▶ _THE TASK_:
Retype the entries, please, from their first line to the line containing "[cppreference.com](http://en.cppreference.com/w/) \", exactly and only those lines, minus the pictures.

▶ _MATERIAL FOR THIS TASK_:
:::

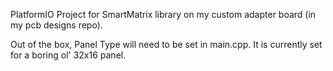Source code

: PlatformIO Project for SmartMatrix library on my custom adapter board (in my pcb designs repo).

Out of the box, Panel Type will need to be set in main.cpp. It is currently set for a boring ol' 32x16 panel.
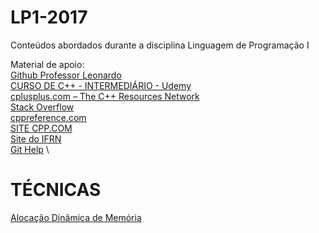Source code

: # LP1-2017
Conteúdos abordados durante a disciplina Linguagem de Programação I

Material de apoio: \
[Github Professor Leonardo](https://github.com/leobezerra) \
[CURSO DE C++ - INTERMEDIÁRIO - Udemy](https://www.udemy.com/cplusplus-intermediario/learn/v4/overview) \
[cplusplus.com – The C++ Resources Network](http://www.cplusplus.com/) \
[Stack Overflow](http://stackoverflow.com/) \
[cppreference.com](http://en.cppreference.com/w/) \
[SITE CPP.COM](http://www.cplusplus.com/) \
[Site do IFRN](https://wiki.sj.ifsc.edu.br/wiki/index.php/Introdu%C3%A7%C3%A3o_C%2B%2B) \
[Git Help](https://help.github.com/articles/adding-links-to-wikis/) \


# TÉCNICAS
[Alocação Dinâmica de Memória](https://pt.wikibooks.org/wiki/Programar_em_C%2B%2B/Aloca%C3%A7%C3%A3o_din%C3%A2mica_de_mem%C3%B3ria)

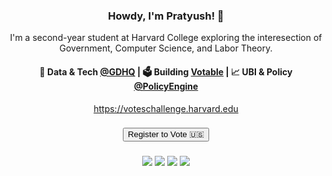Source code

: <h3 align="center"> Howdy, I'm Pratyush! 👋</h3>

<p align="center">
I'm a second-year student at Harvard College exploring the interesection of Government, Computer Science, and Labor Theory. 
</p>

<h4 align="center">
🌊 Data & Tech <a href="https://grassrootsdems.org/">@GDHQ</a> | 🗳️ Building <a href="https://github.com/harvard-votes/votable">Votable</a> | 📈 UBI & Policy <a href="https://github.com/PolicyEngine">@PolicyEngine</a>
</h4>
<p  align="center">
<a href="https://voteschallenge.harvard.edu/">https://voteschallenge.harvard.edu</a>
</p>
  
<h3 align="center">
<a href="http://www.google.com/">
   <input type="button" value="Register to Vote 🇺🇸" />
</a>
</h3>

<h3 align="center">
<p align = "center">

[<img src="https://img.shields.io/badge/github-%231DA1F2.svg?&style=for-the-badge&logo=github&logoColor=white&color=black" />](https://github.com/pmallick1) 
  [<img src="https://img.shields.io/badge/linkedin-%2312100E.svg?&style=for-the-badge&logo=linkedin&logoColor=white&color=black" />](https://www.linkedin.com/in/mallickprat/)
   [<img src="https://img.shields.io/badge/twitter-%2312100E.svg?&style=for-the-badge&logo=twitter&logoColor=white&color=black" />](https://twitter.com/mallickprat)
   [<img src="https://img.shields.io/badge/instagram-%2312100E.svg?&style=for-the-badge&logo=instagram&logoColor=white&color=black" />](https://instagram.com/mallickprat)
</p>
</h3>
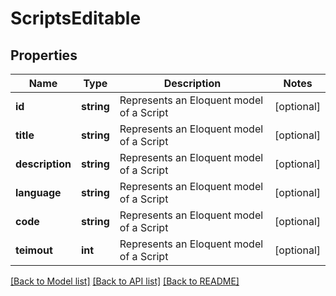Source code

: # ScriptsEditable

## Properties
Name | Type | Description | Notes
------------ | ------------- | ------------- | -------------
**id** | **string** | Represents an Eloquent model of a Script | [optional] 
**title** | **string** | Represents an Eloquent model of a Script | [optional] 
**description** | **string** | Represents an Eloquent model of a Script | [optional] 
**language** | **string** | Represents an Eloquent model of a Script | [optional] 
**code** | **string** | Represents an Eloquent model of a Script | [optional] 
**teimout** | **int** | Represents an Eloquent model of a Script | [optional] 

[[Back to Model list]](../README.md#documentation-for-models) [[Back to API list]](../README.md#documentation-for-api-endpoints) [[Back to README]](../README.md)


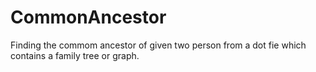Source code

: # CommonAncestor
Finding the commom ancestor of given two person from a dot fie which contains a family tree or graph.
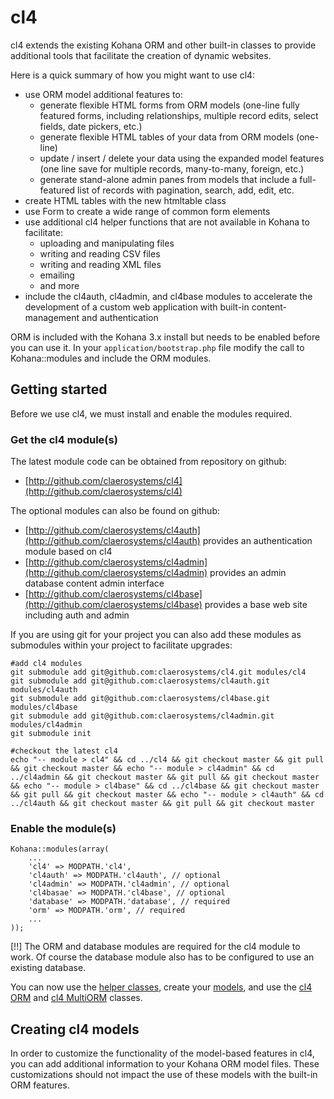 # cl4

cl4 extends the existing Kohana ORM and other built-in classes to provide additional tools that facilitate the creation of dynamic websites.

Here is a quick summary of how you might want to use cl4:

* use ORM model additional features to:
  * generate flexible HTML forms from ORM models (one-line fully featured forms, including relationships, multiple record edits, select fields, date pickers, etc.)
  * generate flexible HTML tables of your data from ORM models (one-line)
  * update / insert / delete your data using the expanded model features (one line save for multiple records, many-to-many, foreign, etc.)
  * generate stand-alone admin panes from models that include a full-featured list of records with pagination, search, add, edit, etc.
* create HTML tables with the new htmltable class
* use Form to create a wide range of common form elements
* use additional cl4 helper functions that are not available in Kohana to facilitate:
  * uploading and manipulating files
  * writing and reading CSV files
  * writing and reading XML files
  * emailing
  * and more
* include the cl4auth, cl4admin, and cl4base modules to accelerate the development of a custom web application with built-in content-management and authentication

ORM is included with the Kohana 3.x install but needs to be enabled before you can use it. In your `application/bootstrap.php` file modify the call to Kohana::modules and include the ORM modules.

## Getting started

Before we use cl4, we must install and enable the modules required.

### Get the cl4 module(s)

The latest module code can be obtained from repository on github:

* [http://github.com/claerosystems/cl4](http://github.com/claerosystems/cl4)

The optional modules can also be found on github:

* [http://github.com/claerosystems/cl4auth](http://github.com/claerosystems/cl4auth) provides an authentication module based on cl4
* [http://github.com/claerosystems/cl4admin](http://github.com/claerosystems/cl4admin) provides an admin database content admin interface
* [http://github.com/claerosystems/cl4base](http://github.com/claerosystems/cl4base) provides a base web site including auth and admin

If you are using git for your project you can also add these modules as submodules within your project to facilitate upgrades:

	#add cl4 modules
	git submodule add git@github.com:claerosystems/cl4.git modules/cl4
	git submodule add git@github.com:claerosystems/cl4auth.git modules/cl4auth
	git submodule add git@github.com:claerosystems/cl4base.git modules/cl4base
	git submodule add git@github.com:claerosystems/cl4admin.git modules/cl4admin
	git submodule init

	#checkout the latest cl4
	echo "-- module > cl4" && cd ../cl4 && git checkout master && git pull && git checkout master && echo "-- module > cl4admin" && cd ../cl4admin && git checkout master && git pull && git checkout master && echo "-- module > cl4base" && cd ../cl4base && git checkout master && git pull && git checkout master && echo "-- module > cl4auth" && cd ../cl4auth && git checkout master && git pull && git checkout master

### Enable the module(s)

	Kohana::modules(array(
		...
		'cl4' => MODPATH.'cl4',
		'cl4auth' => MODPATH.'cl4auth', // optional
		'cl4admin' => MODPATH.'cl4admin', // optional
		'cl4basae' => MODPATH.'cl4base', // optional
		'database' => MODPATH.'database', // required
		'orm' => MODPATH.'orm', // required
		...
	));

[!!] The ORM and database modules are required for the cl4 module to work. Of course the database module also has to be configured to use an existing database.

You can now use the [helper classes](classes), create your [models](models), and use the [cl4 ORM](orm) and [cl4 MultiORM](multiorm) classes.

## Creating cl4 models

In order to customize the functionality of the model-based features in cl4, you can add additional information to your Kohana ORM model files.  These customizations should not impact the use of these models with the built-in ORM features.

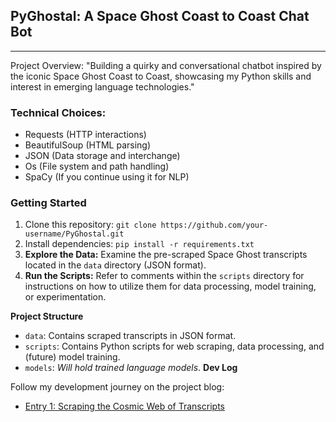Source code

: ## PyGhostal: A Space Ghost Coast to Coast Chat Bot

___
Project Overview:
"Building a quirky and conversational chatbot inspired by the iconic Space Ghost Coast to Coast, showcasing my Python
skills and interest in emerging language technologies."

### Technical Choices:

- Requests (HTTP interactions)
- BeautifulSoup (HTML parsing)
- JSON (Data storage and interchange)
- Os (File system and path handling)
- SpaCy (If you continue using it for NLP)

### Getting Started

1. Clone this repository: `git clone https://github.com/your-username/PyGhostal.git`
2. Install dependencies: `pip install -r requirements.txt`
3. **Explore the Data:** Examine the pre-scraped Space Ghost transcripts located in the `data` directory (JSON format).
4. **Run the Scripts:** Refer to comments within the `scripts` directory for instructions on how to utilize them for
   data processing, model training, or experimentation.

**Project Structure**

* `data`: Contains scraped transcripts in JSON format.
* `scripts`: Contains Python scripts for web scraping, data processing, and (future) model training.
* `models`: *Will hold trained language models*.
  **Dev Log**

Follow my development journey on the project blog:

* [Entry 1: Scraping the Cosmic Web of Transcripts](https://github.com/SnakeEuler/PyGhostal/blob/master/dev_log/01_scraping_the_cosmic_web.md)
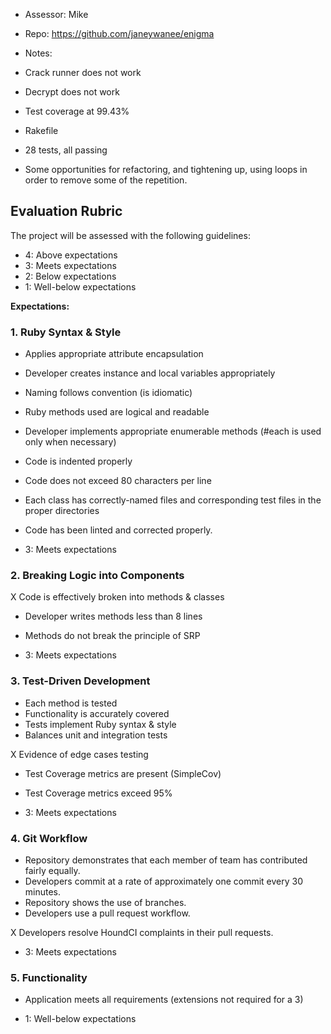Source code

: * Assessor: Mike

* Repo: https://github.com/janeywanee/enigma

* Notes:
* Crack runner does not work
* Decrypt does not work
* Test coverage at 99.43%
* Rakefile
* 28 tests, all passing
* Some opportunities for refactoring, and tightening up,
using loops in order to remove some of the repetition.


## Evaluation Rubric

The project will be assessed with the following guidelines:

* 4: Above expectations
* 3: Meets expectations
* 2: Below expectations
* 1: Well-below expectations

**Expectations:**

### 1. Ruby Syntax & Style

* Applies appropriate attribute encapsulation  
* Developer creates instance and local variables appropriately
* Naming follows convention (is idiomatic)
* Ruby methods used are logical and readable  
* Developer implements appropriate enumerable methods (#each is used only when necessary)
* Code is indented properly
* Code does not exceed 80 characters per line
* Each class has correctly-named files and corresponding test files in the proper directories
* Code has been linted and corrected properly.


* 3: Meets expectations

### 2. Breaking Logic into Components

X Code is effectively broken into methods & classes

* Developer writes methods less than 8 lines
* Methods do not break the principle of SRP


* 3: Meets expectations

### 3. Test-Driven Development

* Each method is tested  
* Functionality is accurately covered
* Tests implement Ruby syntax & style   
* Balances unit and integration tests

X Evidence of edge cases testing

* Test Coverage metrics are present (SimpleCov)
* Test Coverage metrics exceed 95%


* 3: Meets expectations

### 4. Git Workflow

* Repository demonstrates that each member of team has contributed fairly equally.
* Developers commit at a rate of approximately one commit every 30 minutes.
* Repository shows the use of branches.
* Developers use a pull request workflow.

X Developers resolve HoundCI complaints in their pull requests.


* 3: Meets expectations

### 5. Functionality

* Application meets all requirements (extensions not required for a 3)

* 1: Well-below expectations

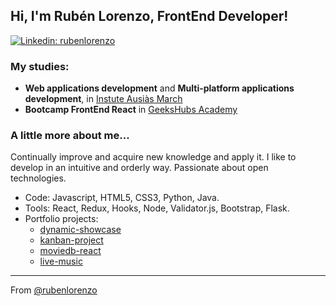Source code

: ## Hi, I'm Rubén Lorenzo, FrontEnd Developer!

[![Linkedin: rubenlorenzo](https://img.shields.io/badge/-rubenlorenzo-blue?style=flat-square&logo=Linkedin&logoColor=white&link=https://www.linkedin.com/in/ruben-lorenzo-dev/)](https://www.linkedin.com/in/ruben-lorenzo-dev/)

### My studies:
+ **Web applications development** and **Multi-platform applications development**, in [Instute Ausiàs March](http://www.iam.cat)</br>
+ **Bootcamp FrontEnd React** in [GeeksHubs Academy](https://geekshubsacademy.com/)


###  A little more about me...  
Continually improve and acquire new knowledge and apply it. I like to develop in an intuitive and orderly way. Passionate about open technologies. 
+ Code: Javascript, HTML5, CSS3, Python, Java.
+ Tools: React, Redux, Hooks, Node, Validator.js, Bootstrap, Flask.
+ Portfolio projects:
  + [dynamic-showcase](https://github.com/rubenlorenzo/Dynamic-showcase/)
  + [kanban-project](https://github.com/rubenlorenzo/kanban-project/)
  + [moviedb-react](https://github.com/rubenlorenzo/moviedb-react/)
  + [live-music](https://github.com/rubenlorenzo/live-music/)

---

 From [@rubenlorenzo](https://github.com/rubenlorenzo)
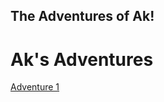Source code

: ## The Adventures of Ak!

<h1>Ak's Adventures</h1>

<a href="adventure1/index.html" target="_blank">Adventure 1</a>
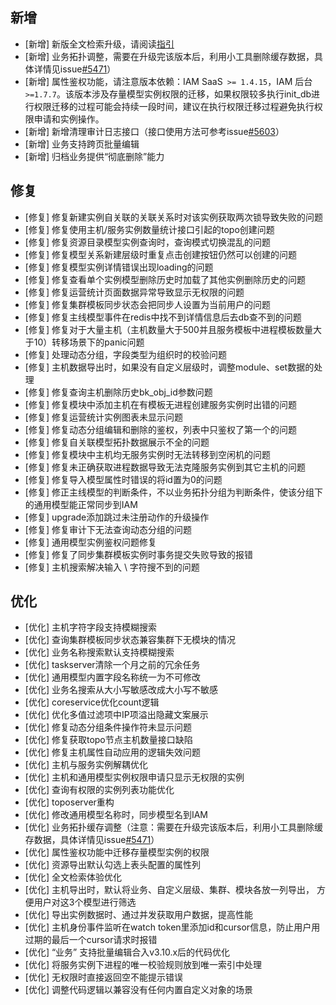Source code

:## 新增

-  [新增] 新版全文检索升级，请阅读[指引](https://github.com/TencentBlueKing/bk-cmdb/issues/5507)
-  [新增] 业务拓扑调整，需要在升级完该版本后，利用小工具删除缓存数据，具体详情见issue[#5471](https://github.com/TencentBlueKing/bk-cmdb/issues/5471)）
-  [新增] 属性鉴权功能，请注意版本依赖：IAM SaaS` >= 1.4.15`，IAM 后台` >=1.7.7`。该版本涉及存量模型实例权限的迁移，如果权限较多执行init_db进行权限迁移的过程可能会持续一段时间，建议在执行权限迁移过程避免执行权限申请和实例操作。
-  [新增] 新增清理审计日志接口（接口使用方法可参考issue[#5603](https://github.com/TencentBlueKing/bk-cmdb/issues/5603)）
-  [新增] 业务支持跨页批量编辑
-  [新增] 归档业务提供“彻底删除”能力

## 修复

-  [修复] 修复新建实例自关联的关联关系时对该实例获取两次锁导致失败的问题
-  [修复] 修复使用主机/服务实例数量统计接口引起的topo创建问题
-  [修复] 修复资源目录模型实例查询时，查询模式切换混乱的问题
-  [修复] 修复模型关系新建层级时重复点击创建按钮仍然可以创建的问题
-  [修复] 修复模型实例详情错误出现loading的问题
-  [修复] 修复查看单个实例模型删除历史时加载了其他实例删除历史的问题
-  [修复] 修复运营统计页面数据异常导致显示无权限的问题
-  [修复] 修复集群模板同步状态会把同步人设置为当前用户的问题
-  [修复] 修复主线模型事件在redis中找不到详情信息后去db查不到的问题
-  [修复] 修复对于大量主机（主机数量大于500并且服务模板中进程模板数量大于10）转移场景下的panic问题
-  [修复] 处理动态分组，字段类型为组织时的校验问题
-  [修复] 主机数据导出时，如果没有自定义层级时，调整module、set数据的处理
-  [修复] 修复查询主机删除历史bk_obj_id参数问题
-  [修复] 修复模块中添加主机在有模板无进程创建服务实例时出错的问题
-  [修复] 修复运营统计实例图表未显示问题
-  [修复] 修复动态分组编辑和删除的鉴权，列表中只鉴权了第一个的问题
-  [修复] 修复自关联模型拓扑数据展示不全的问题
-  [修复] 修复模块中主机均无服务实例时无法转移到空闲机的问题
-  [修复] 修复未正确获取进程数据导致无法克隆服务实例到其它主机的问题
-  [修复] 修复导入模型属性时错误的将id置为0的问题
-  [修复] 修正主线模型的判断条件，不以业务拓扑分组为判断条件，使该分组下的通用模型能正常同步到IAM
-  [修复] upgrade添加跳过未注册动作的升级操作
-  [修复] 修复审计下无法查询动态分组的问题
-  [修复] 通用模型实例鉴权问题修复
-  [修复] 修复了同步集群模板实例时事务提交失败导致的报错
-  [修复] 主机搜索解决输入 \ 字符搜不到的问题

## 优化

-  [优化] 主机字符字段支持模糊搜索
-  [优化] 查询集群模板同步状态兼容集群下无模块的情况
-  [优化] 业务名称搜索默认支持模糊搜索
-  [优化] taskserver清除一个月之前的冗余任务
-  [优化] 通用模型内置字段名称统一为不可修改
-  [优化] 业务名搜索从大小写敏感改成大小写不敏感
-  [优化] coreservice优化count逻辑
-  [优化] 优化多值过滤项中IP项溢出隐藏文案展示
-  [优化] 修复动态分组条件操作符未显示问题
-  [优化] 修复获取topo节点主机数量接口缺陷
-  [优化] 修复主机属性自动应用的逻辑失效问题
-  [优化] 主机与服务实例解耦优化
-  [优化] 主机和通用模型实例权限申请只显示无权限的实例
-  [优化] 查询有权限的实例列表功能优化
-  [优化] toposerver重构
-  [优化] 修改通用模型名称时，同步模型名到IAM
-  [优化] 业务拓扑缓存调整（注意：需要在升级完该版本后，利用小工具删除缓存数据，具体详情见issue[#5471](https://github.com/TencentBlueKing/bk-cmdb/issues/5471)）
-  [优化] 属性鉴权功能中迁移存量模型实例的权限
-  [优化] 资源导出默认勾选上表头配置的属性列
-  [优化] 全文检索体验优化
-  [优化] 主机导出时，默认将业务、自定义层级、集群、模块各放一列导出， 方便用户对这3个模型进行筛选
-  [优化] 导出实例数据时、通过并发获取用户数据，提高性能
-  [优化] 主机身份事件监听在watch token里添加id和cursor信息，防止用户用过期的最后一个cursor请求时报错
-  [优化] “业务” 支持批量编辑合入v3.10.x后的代码优化
-  [优化] 将服务实例下进程的唯一校验规则放到唯一索引中处理
-  [优化] 无权限时直接返回空不能提示错误
-  [优化] 调整代码逻辑以兼容没有任何内置自定义对象的场景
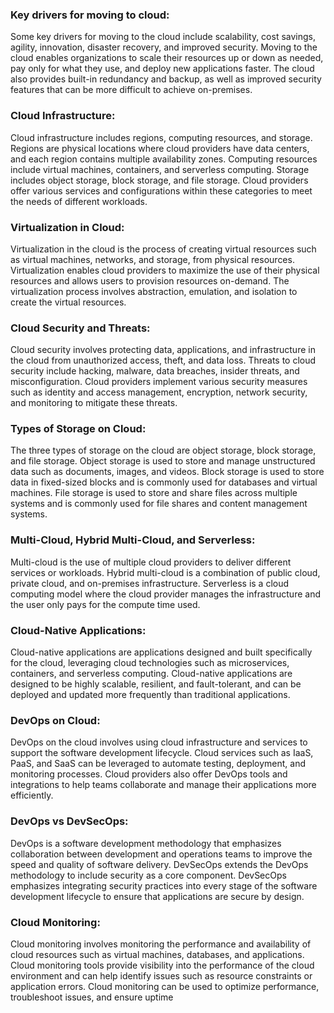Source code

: ### Key drivers for moving to cloud:
Some key drivers for moving to the cloud include scalability, cost savings, agility, innovation, disaster recovery, and improved security. Moving to the cloud enables organizations to scale their resources up or down as needed, pay only for what they use, and deploy new applications faster. The cloud also provides built-in redundancy and backup, as well as improved security features that can be more difficult to achieve on-premises.

### Cloud Infrastructure:
Cloud infrastructure includes regions, computing resources, and storage. Regions are physical locations where cloud providers have data centers, and each region contains multiple availability zones. Computing resources include virtual machines, containers, and serverless computing. Storage includes object storage, block storage, and file storage. Cloud providers offer various services and configurations within these categories to meet the needs of different workloads.

### Virtualization in Cloud:
Virtualization in the cloud is the process of creating virtual resources such as virtual machines, networks, and storage, from physical resources. Virtualization enables cloud providers to maximize the use of their physical resources and allows users to provision resources on-demand. The virtualization process involves abstraction, emulation, and isolation to create the virtual resources.

### Cloud Security and Threats:
Cloud security involves protecting data, applications, and infrastructure in the cloud from unauthorized access, theft, and data loss. Threats to cloud security include hacking, malware, data breaches, insider threats, and misconfiguration. Cloud providers implement various security measures such as identity and access management, encryption, network security, and monitoring to mitigate these threats.

### Types of Storage on Cloud:
The three types of storage on the cloud are object storage, block storage, and file storage. Object storage is used to store and manage unstructured data such as documents, images, and videos. Block storage is used to store data in fixed-sized blocks and is commonly used for databases and virtual machines. File storage is used to store and share files across multiple systems and is commonly used for file shares and content management systems.

### Multi-Cloud, Hybrid Multi-Cloud, and Serverless:
Multi-cloud is the use of multiple cloud providers to deliver different services or workloads. Hybrid multi-cloud is a combination of public cloud, private cloud, and on-premises infrastructure. Serverless is a cloud computing model where the cloud provider manages the infrastructure and the user only pays for the compute time used.

### Cloud-Native Applications:
Cloud-native applications are applications designed and built specifically for the cloud, leveraging cloud technologies such as microservices, containers, and serverless computing. Cloud-native applications are designed to be highly scalable, resilient, and fault-tolerant, and can be deployed and updated more frequently than traditional applications.

### DevOps on Cloud:
DevOps on the cloud involves using cloud infrastructure and services to support the software development lifecycle. Cloud services such as IaaS, PaaS, and SaaS can be leveraged to automate testing, deployment, and monitoring processes. Cloud providers also offer DevOps tools and integrations to help teams collaborate and manage their applications more efficiently.

### DevOps vs DevSecOps:
DevOps is a software development methodology that emphasizes collaboration between development and operations teams to improve the speed and quality of software delivery. DevSecOps extends the DevOps methodology to include security as a core component. DevSecOps emphasizes integrating security practices into every stage of the software development lifecycle to ensure that applications are secure by design.

### Cloud Monitoring:
Cloud monitoring involves monitoring the performance and availability of cloud resources such as virtual machines, databases, and applications. Cloud monitoring tools provide visibility into the performance of the cloud environment and can help identify issues such as resource constraints or application errors. Cloud monitoring can be used to optimize performance, troubleshoot issues, and ensure uptime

:::

▶ _RESPONSE TO THIS EXERCISE_:
Source code

: PlatformIO Project for SmartMatrix library on my custom adapter board (in my pcb designs repo).

Out of the box, Panel Type will need to be set in main.cpp. It is currently set for a boring ol' 32x16 panel.
Source code

: # LP1-2017
Conteúdos abordados durante a disciplina Linguagem de Programação I

Material de apoio: \
[Github Professor Leonardo](https://github.com/leobezerra) \
[CURSO DE C++ - INTERMEDIÁRIO - Udemy](https://www.udemy.com/cplusplus-intermediario/learn/v4/overview) \
[cplusplus.com – The C++ Resources Network](http://www.cplusplus.com/) \
[Stack Overflow](http://stackoverflow.com/) \
[cppreference.com](http://en.cppreference.com/w/) \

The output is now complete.